▸ **Your instructions**: The answer must consist of every line in the data that contains "embedded".

[Stored data]

-=-=-=-=-

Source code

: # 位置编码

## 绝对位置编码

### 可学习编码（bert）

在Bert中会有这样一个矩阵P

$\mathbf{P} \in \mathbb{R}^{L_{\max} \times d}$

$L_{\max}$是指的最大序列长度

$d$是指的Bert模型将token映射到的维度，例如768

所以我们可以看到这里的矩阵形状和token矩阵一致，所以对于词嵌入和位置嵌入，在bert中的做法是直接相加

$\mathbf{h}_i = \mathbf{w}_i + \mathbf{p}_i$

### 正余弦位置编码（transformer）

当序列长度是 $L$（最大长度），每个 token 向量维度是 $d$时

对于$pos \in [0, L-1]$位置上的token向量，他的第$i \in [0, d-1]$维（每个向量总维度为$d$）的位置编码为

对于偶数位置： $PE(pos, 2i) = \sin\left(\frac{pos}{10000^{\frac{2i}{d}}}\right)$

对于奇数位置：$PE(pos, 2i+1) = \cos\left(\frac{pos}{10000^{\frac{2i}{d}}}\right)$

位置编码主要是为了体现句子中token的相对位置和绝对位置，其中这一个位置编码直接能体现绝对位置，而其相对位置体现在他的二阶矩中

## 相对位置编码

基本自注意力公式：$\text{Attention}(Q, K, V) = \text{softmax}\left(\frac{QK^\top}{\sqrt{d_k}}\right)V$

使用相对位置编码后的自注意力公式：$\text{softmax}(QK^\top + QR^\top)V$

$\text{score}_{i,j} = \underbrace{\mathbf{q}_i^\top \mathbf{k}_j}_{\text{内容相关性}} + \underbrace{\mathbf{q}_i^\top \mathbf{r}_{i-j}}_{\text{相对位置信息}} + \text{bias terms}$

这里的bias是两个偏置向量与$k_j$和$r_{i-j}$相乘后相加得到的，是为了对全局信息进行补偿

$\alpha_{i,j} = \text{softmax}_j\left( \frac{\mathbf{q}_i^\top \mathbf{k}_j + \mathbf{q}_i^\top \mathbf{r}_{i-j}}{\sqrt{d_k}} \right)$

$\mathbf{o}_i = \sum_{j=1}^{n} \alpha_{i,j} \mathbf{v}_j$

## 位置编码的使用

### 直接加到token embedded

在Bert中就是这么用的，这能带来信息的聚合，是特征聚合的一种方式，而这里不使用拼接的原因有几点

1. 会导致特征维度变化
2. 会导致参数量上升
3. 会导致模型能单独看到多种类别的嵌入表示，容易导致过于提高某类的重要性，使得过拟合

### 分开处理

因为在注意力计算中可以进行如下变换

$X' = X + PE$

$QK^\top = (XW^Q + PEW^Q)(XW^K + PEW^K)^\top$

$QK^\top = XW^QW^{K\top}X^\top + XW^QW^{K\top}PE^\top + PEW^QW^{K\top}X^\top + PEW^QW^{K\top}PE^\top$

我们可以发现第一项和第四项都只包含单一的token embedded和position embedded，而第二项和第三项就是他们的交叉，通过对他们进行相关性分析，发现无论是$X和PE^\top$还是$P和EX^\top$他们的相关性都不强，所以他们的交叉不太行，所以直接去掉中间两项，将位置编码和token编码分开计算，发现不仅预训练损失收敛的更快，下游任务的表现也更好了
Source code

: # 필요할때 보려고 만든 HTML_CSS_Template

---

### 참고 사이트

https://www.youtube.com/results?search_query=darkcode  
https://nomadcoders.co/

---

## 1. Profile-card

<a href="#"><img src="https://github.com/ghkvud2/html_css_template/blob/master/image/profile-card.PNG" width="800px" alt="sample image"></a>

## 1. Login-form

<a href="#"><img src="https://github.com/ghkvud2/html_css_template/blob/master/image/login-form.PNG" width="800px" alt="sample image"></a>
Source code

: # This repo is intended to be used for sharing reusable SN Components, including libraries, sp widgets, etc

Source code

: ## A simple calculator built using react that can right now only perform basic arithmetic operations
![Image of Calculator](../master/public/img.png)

-=-=-=-=-

▸ **Answer box**:
### 直接加到token embedded
我们可以发现第一项和第四项都只包含单一的token embedded和position embedded，而第二项和第三项就是他们的交叉，通过对他们进行相关性分析，发现无论是$X和PE^\top$还是$P和EX^\top$他们的相关性都不强，所以他们的交叉不太行，所以直接去掉中间两项，将位置编码和token编码分开计算，发现不仅预训练损失收敛的更快，下游任务的表现也更好了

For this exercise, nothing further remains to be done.